Dataset entries
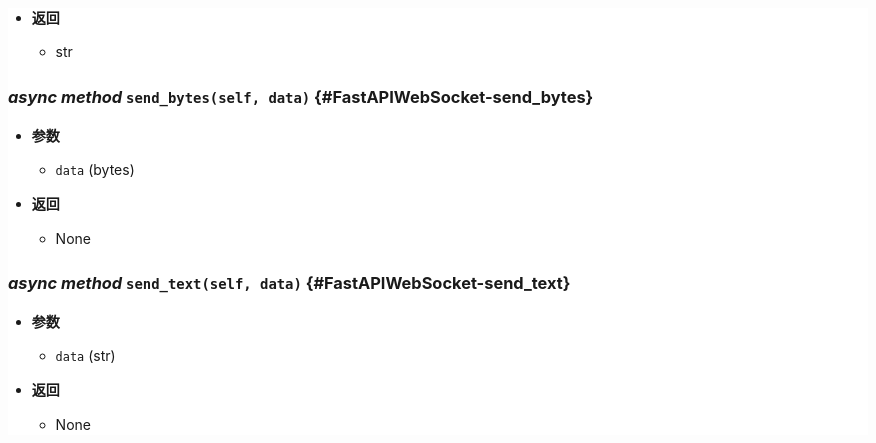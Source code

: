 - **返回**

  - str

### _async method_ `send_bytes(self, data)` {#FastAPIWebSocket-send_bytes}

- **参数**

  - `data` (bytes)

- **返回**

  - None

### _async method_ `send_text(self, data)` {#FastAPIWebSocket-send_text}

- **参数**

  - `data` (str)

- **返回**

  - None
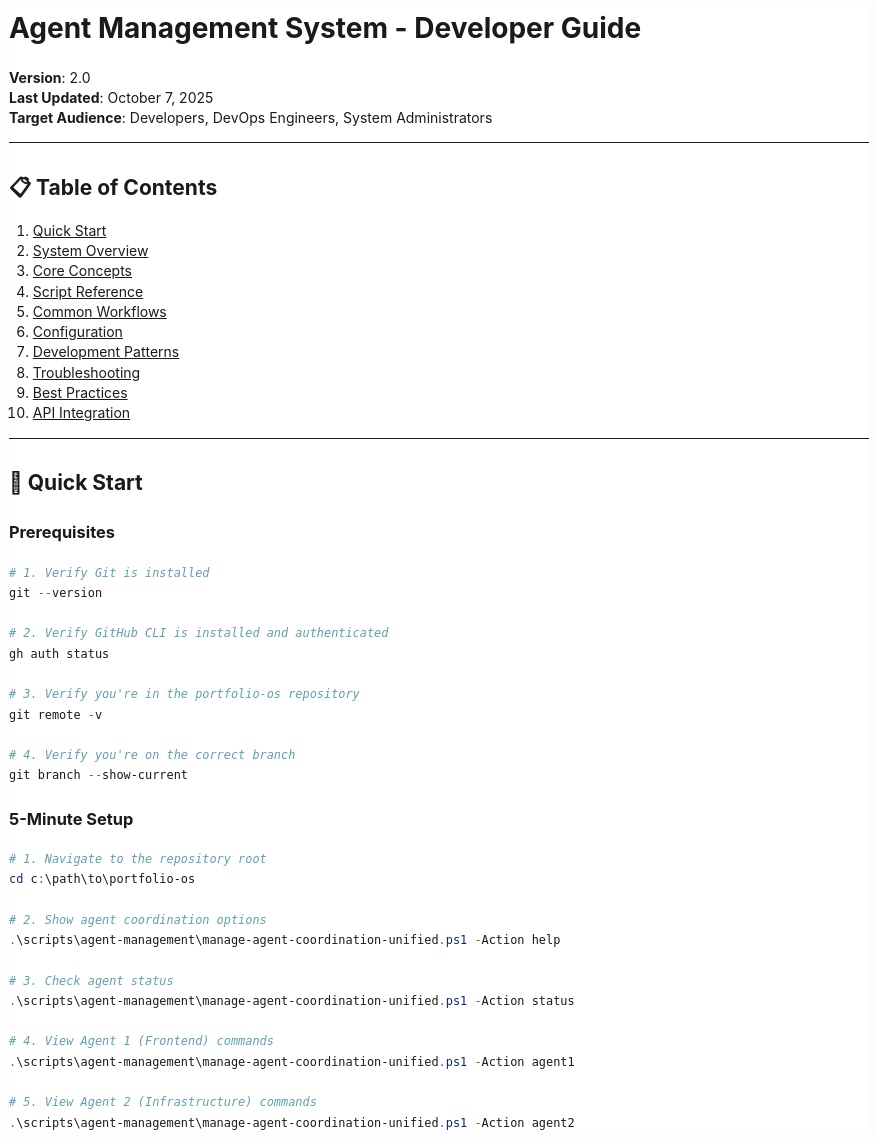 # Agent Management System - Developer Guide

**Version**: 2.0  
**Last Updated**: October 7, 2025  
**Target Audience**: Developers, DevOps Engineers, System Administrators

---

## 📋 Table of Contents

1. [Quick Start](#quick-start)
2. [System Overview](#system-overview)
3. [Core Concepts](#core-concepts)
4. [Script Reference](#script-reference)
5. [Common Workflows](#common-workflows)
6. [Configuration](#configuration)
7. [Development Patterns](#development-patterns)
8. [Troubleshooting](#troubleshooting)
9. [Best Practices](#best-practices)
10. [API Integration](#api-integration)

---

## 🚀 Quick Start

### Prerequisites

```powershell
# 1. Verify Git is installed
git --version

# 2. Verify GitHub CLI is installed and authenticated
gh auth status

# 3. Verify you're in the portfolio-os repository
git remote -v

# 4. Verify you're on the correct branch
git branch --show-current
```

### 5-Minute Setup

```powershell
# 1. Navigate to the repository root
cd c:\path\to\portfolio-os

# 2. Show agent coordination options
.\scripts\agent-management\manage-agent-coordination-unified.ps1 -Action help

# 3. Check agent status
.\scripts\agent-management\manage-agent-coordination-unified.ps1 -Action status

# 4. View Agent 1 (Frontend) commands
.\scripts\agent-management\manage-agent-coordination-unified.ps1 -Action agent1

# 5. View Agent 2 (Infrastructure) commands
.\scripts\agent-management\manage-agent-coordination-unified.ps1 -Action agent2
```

--

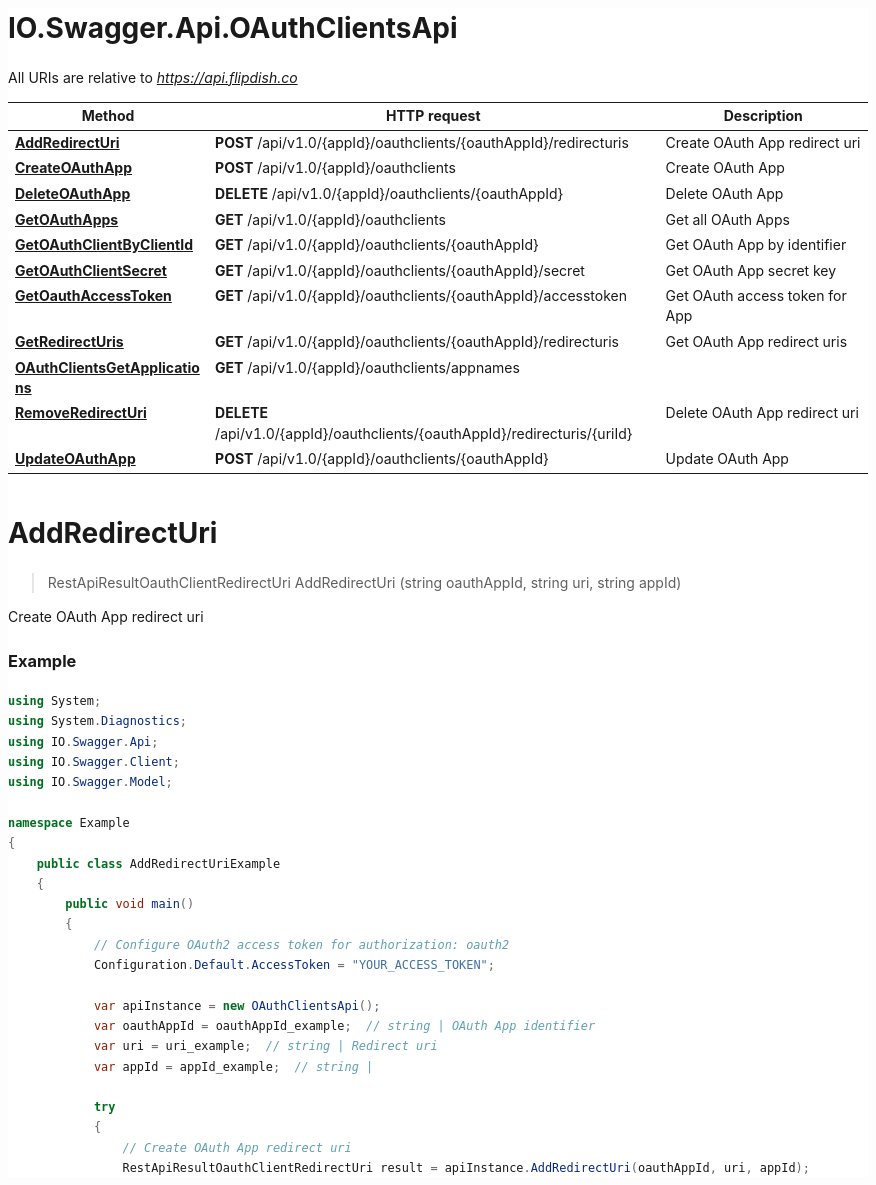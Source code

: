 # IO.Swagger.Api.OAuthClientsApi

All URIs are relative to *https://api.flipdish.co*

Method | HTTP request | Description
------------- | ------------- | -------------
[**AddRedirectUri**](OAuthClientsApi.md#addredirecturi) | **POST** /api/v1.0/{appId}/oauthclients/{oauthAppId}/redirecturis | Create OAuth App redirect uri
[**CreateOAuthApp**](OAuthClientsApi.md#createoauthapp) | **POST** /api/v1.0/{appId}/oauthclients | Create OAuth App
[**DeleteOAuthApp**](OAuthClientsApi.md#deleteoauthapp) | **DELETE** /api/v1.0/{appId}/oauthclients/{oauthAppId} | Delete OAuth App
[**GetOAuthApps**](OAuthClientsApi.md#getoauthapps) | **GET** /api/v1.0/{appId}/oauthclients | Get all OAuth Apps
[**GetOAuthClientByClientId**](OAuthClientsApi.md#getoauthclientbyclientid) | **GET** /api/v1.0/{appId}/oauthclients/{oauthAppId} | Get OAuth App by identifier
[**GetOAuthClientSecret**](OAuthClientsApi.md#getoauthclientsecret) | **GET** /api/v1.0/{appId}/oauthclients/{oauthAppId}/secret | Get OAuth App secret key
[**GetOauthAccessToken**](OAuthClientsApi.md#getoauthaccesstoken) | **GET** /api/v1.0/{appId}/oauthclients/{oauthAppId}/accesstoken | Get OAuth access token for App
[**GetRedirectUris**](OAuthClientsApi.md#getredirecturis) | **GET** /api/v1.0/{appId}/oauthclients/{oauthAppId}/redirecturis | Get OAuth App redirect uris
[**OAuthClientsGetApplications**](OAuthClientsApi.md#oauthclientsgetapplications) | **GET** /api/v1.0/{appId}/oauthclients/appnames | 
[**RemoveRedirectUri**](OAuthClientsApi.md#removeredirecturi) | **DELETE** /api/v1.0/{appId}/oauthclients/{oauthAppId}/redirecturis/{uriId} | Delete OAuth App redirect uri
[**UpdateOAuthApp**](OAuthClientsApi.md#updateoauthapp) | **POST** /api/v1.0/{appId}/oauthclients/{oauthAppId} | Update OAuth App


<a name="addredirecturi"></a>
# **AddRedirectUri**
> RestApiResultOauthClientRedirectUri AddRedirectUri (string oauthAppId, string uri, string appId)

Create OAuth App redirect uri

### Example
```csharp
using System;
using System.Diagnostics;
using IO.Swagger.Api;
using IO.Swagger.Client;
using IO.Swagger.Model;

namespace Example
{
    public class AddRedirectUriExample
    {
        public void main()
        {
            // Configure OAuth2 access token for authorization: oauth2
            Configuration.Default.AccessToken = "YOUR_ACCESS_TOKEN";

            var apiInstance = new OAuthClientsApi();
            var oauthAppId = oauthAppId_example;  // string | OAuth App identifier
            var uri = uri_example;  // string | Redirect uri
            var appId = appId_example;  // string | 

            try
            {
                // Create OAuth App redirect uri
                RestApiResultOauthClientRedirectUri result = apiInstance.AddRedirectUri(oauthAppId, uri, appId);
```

## [What you will do]
Every line that holds the word "portfolio" should be copied from the records above.

## [Result for this task]
# 3. Verify you're in the portfolio-os repository
cd c:\path\to\portfolio-os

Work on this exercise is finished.